第5章 -帰り道②-(回想)
「ね、公園行ってもいい?」
帰り道にある
大きな公園にさしかかったとき、
思い立ったようにひかりさんが言う。
「オレはいいですけど…
ひかりさん、時間大丈夫ですか?」
もう21時をまわっていた。
人通りが少ないこの辺りは、
たまにサラリーマンが通るくらいだ。
「あ…。21時過ぎてたんだ…」
ひかりさんは時間を忘れていたようで、
携帯を見てびっくりしている。
「ごめんね。虹村くんこそ時間大丈夫?
やっぱり公園いいや。帰ろっ!」
ひかりさんは慌てていたけど、
でも、話も気になったし、
何より少しでも一緒に
ひかりさんといたいと
いつのまにかオレ自身が思っていた。
「大丈夫ですよ?
話、長くなりそうだし、
公園で聞いてあげます。
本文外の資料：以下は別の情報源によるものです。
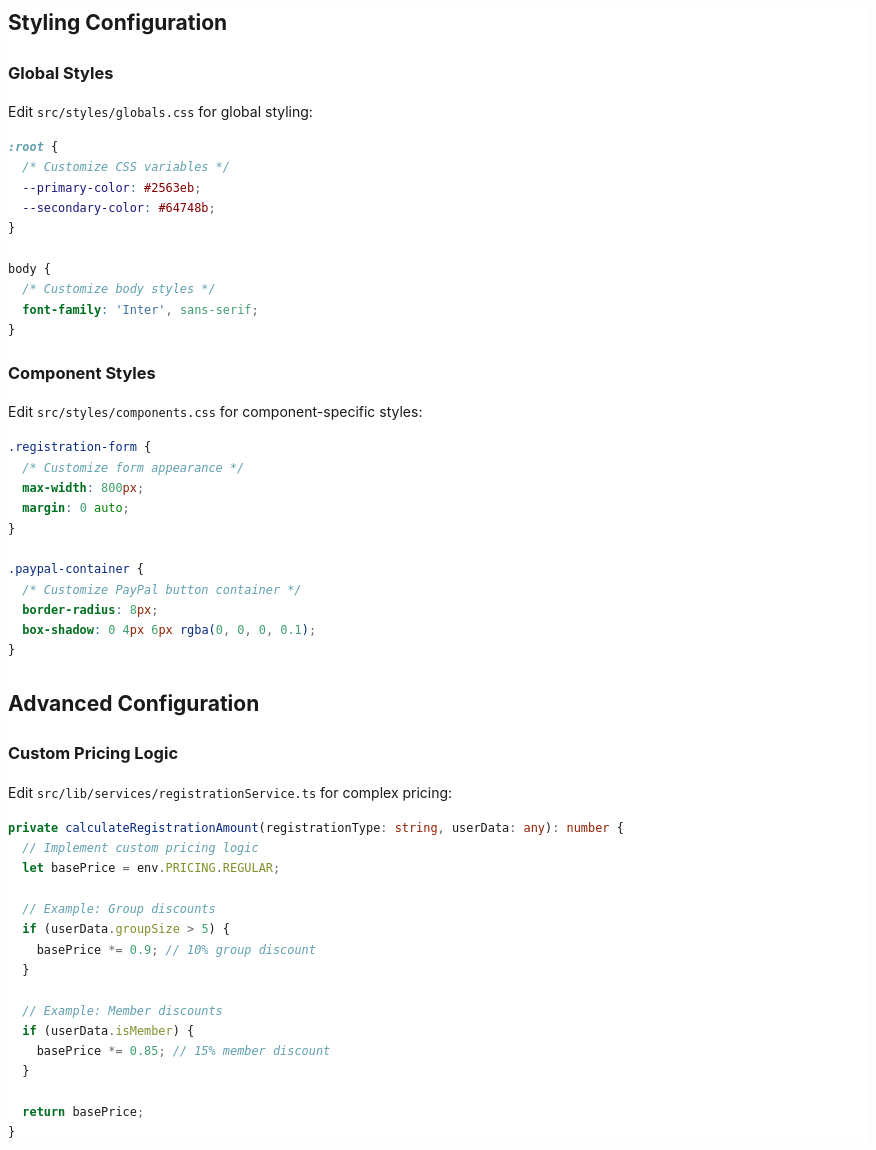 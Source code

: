 ## Styling Configuration

### Global Styles

Edit `src/styles/globals.css` for global styling:

```css
:root {
  /* Customize CSS variables */
  --primary-color: #2563eb;
  --secondary-color: #64748b;
}

body {
  /* Customize body styles */
  font-family: 'Inter', sans-serif;
}
```

### Component Styles

Edit `src/styles/components.css` for component-specific styles:

```css
.registration-form {
  /* Customize form appearance */
  max-width: 800px;
  margin: 0 auto;
}

.paypal-container {
  /* Customize PayPal button container */
  border-radius: 8px;
  box-shadow: 0 4px 6px rgba(0, 0, 0, 0.1);
}
```

## Advanced Configuration

### Custom Pricing Logic

Edit `src/lib/services/registrationService.ts` for complex pricing:

```typescript
private calculateRegistrationAmount(registrationType: string, userData: any): number {
  // Implement custom pricing logic
  let basePrice = env.PRICING.REGULAR;
  
  // Example: Group discounts
  if (userData.groupSize > 5) {
    basePrice *= 0.9; // 10% group discount
  }
  
  // Example: Member discounts
  if (userData.isMember) {
    basePrice *= 0.85; // 15% member discount
  }
  
  return basePrice;
}
```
」
あー、可愛げねぇな、オレ。
こんな言い方しかできねぇなんて…。
でも、一緒にいたいと思った感情を
悟られたくなかったし、
何よりこれくらいのほうが、
ひかりさんも遠慮しないだろう。
「えーなにそれー?
上から目線だなぁ…」
スネるが、どことなく
嬉しそうなひかりさんを
オレはやっぱり可愛いと思ってしまう。
でも…
「あーもうっ‼︎
オレが先に帰ったとしても、
どうせ公園で黄昏てるんでしょ?」
やべっ…
俺はつい敬語を忘れて、素で言ってしまう。
「…⁇ なんでわかるの…?」
ひかりさんは、
オレの敬語が抜けたことなど、
気にもせず、誰でも予想できそうな
当たり前のことを、
不思議そうに聞いてきた。
「いや…。だいたい、
そんな昔の話したら、
1人になりたくなるというか…
つか、こんな時間に女が公園に1人とか、
襲われたらどうすんだよ?」
また敬語が抜けた。
だんだんイライラしてきたというか、
ひかりさん、変なとこアホすぎる。
「うーん…
そしたら、虹村くん呼ぶ…」
「はぁ…⁈」
オレはひかりさんの
わけのわからない返事に、
呆れて何も言えなくなった。
が、尚更1人でなんて置いていけなくなった。
「はぁ…。わかりましたって。
オレがちゃんと一緒にいますから。
公園行きますよー。」
結局、オレが先導きって公園へ行き、
オレとひかりさんはベンチに並んで座った。